WORK INSTRUCTION: If a line of the data below holds the word "custos", list it.

==== DATA FOR THIS TASK ====

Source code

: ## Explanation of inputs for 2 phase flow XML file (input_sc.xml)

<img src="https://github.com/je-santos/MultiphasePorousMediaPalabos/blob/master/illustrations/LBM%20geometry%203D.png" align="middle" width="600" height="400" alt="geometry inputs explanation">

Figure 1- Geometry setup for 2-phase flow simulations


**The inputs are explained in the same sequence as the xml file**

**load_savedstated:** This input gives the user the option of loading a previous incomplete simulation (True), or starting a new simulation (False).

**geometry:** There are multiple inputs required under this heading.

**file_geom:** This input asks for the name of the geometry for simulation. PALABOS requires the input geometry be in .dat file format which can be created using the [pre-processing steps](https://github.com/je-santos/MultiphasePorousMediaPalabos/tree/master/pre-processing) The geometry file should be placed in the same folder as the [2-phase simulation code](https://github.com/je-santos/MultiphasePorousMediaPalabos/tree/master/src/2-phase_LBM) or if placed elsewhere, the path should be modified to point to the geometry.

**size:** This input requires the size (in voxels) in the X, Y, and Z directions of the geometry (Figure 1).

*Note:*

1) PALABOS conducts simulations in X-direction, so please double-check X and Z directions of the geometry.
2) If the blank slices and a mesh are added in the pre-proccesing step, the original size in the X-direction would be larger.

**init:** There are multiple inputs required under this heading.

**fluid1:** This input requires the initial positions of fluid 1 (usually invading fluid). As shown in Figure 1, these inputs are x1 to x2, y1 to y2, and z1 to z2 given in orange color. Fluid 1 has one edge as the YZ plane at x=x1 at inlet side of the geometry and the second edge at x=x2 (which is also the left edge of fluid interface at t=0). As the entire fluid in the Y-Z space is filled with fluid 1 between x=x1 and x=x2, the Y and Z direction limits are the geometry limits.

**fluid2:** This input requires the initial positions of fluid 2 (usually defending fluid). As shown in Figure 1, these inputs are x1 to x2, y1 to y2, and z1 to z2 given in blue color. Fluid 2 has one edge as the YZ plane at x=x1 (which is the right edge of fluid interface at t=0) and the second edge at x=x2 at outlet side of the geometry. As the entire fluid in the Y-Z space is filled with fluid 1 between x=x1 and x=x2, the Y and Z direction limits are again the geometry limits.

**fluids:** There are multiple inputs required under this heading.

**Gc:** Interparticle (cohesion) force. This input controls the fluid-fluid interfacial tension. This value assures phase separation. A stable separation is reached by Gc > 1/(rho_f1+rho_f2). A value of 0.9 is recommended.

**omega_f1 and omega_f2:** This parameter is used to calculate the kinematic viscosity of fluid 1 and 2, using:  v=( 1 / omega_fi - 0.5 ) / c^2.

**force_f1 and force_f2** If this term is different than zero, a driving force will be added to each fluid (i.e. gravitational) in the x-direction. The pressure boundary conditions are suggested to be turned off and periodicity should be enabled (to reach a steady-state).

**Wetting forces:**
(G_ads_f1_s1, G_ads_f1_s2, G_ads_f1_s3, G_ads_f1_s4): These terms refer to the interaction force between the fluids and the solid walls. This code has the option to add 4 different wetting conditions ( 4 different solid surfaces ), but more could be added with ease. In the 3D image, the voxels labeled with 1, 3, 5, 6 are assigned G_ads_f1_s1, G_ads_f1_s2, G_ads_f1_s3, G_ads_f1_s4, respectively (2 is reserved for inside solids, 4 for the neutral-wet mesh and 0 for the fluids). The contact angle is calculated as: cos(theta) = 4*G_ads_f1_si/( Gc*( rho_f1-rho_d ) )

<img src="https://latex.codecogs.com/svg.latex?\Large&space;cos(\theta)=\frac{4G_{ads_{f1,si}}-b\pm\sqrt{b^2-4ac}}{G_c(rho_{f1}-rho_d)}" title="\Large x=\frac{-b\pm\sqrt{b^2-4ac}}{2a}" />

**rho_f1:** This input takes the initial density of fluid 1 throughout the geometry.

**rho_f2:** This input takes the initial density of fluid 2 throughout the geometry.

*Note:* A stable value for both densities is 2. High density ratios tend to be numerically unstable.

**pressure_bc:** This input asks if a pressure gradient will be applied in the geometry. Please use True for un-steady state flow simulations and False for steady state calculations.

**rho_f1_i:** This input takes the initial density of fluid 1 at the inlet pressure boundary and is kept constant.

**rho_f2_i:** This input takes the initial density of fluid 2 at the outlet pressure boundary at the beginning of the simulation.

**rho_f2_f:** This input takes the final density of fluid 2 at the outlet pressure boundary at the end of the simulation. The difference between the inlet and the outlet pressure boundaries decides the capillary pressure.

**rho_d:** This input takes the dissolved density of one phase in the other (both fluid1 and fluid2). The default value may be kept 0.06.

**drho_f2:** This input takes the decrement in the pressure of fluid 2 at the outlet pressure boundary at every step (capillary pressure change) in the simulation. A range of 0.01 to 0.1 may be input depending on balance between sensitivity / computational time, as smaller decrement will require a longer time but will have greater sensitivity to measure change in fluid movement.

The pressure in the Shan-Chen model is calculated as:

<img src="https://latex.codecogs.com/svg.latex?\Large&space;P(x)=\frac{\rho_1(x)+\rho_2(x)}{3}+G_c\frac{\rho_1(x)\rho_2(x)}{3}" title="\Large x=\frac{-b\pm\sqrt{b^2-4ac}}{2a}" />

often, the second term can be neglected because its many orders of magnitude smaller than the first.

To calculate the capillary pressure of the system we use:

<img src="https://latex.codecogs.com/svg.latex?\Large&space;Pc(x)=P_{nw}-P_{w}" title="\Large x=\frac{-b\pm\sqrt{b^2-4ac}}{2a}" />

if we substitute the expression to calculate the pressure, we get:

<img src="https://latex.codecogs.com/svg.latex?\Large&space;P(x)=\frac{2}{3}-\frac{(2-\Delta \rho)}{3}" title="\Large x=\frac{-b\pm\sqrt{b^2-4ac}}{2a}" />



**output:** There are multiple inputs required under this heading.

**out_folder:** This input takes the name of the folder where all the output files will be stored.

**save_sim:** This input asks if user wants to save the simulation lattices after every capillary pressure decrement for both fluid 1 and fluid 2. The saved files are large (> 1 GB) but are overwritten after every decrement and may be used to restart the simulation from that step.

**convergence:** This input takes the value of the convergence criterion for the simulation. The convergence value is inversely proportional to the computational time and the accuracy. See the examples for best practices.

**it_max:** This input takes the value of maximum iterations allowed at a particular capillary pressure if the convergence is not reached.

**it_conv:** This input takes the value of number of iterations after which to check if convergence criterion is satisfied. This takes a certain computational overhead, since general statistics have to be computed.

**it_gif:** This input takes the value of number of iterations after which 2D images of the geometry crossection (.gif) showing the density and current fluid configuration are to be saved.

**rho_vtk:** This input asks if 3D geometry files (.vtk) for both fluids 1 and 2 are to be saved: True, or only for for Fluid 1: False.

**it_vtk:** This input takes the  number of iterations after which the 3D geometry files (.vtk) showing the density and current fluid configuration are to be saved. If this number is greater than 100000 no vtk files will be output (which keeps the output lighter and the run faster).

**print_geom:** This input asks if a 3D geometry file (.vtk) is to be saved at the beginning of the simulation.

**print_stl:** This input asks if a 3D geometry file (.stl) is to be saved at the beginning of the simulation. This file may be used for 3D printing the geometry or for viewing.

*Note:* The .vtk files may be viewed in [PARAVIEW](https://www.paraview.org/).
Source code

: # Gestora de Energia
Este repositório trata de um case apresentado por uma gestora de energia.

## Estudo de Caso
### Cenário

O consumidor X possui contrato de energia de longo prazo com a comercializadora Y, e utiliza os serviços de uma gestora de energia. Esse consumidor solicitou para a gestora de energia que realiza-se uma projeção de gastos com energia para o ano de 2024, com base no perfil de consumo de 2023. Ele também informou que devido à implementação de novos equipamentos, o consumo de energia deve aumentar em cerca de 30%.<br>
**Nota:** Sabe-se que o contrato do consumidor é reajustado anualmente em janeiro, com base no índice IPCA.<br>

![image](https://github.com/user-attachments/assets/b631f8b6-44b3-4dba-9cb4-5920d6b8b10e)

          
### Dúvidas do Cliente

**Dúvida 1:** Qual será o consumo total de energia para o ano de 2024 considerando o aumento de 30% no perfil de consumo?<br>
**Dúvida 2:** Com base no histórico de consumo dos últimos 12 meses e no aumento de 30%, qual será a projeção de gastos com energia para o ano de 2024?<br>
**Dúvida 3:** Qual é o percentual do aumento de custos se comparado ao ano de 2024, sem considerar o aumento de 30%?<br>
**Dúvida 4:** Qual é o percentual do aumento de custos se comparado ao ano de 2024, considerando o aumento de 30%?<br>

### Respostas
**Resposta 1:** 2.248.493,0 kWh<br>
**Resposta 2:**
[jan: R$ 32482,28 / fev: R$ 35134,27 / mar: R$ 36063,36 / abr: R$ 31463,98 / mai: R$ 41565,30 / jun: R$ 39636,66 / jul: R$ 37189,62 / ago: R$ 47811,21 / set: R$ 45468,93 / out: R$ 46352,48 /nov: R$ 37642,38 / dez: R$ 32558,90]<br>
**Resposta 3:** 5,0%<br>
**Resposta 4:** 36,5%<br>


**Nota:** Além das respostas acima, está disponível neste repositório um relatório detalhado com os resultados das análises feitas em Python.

====

FINISHED TASK:
**Dúvida 3:** Qual é o percentual do aumento de custos se comparado ao ano de 2024, sem considerar o aumento de 30%?<br>
**Dúvida 4:** Qual é o percentual do aumento de custos se comparado ao ano de 2024, considerando o aumento de 30%?<br>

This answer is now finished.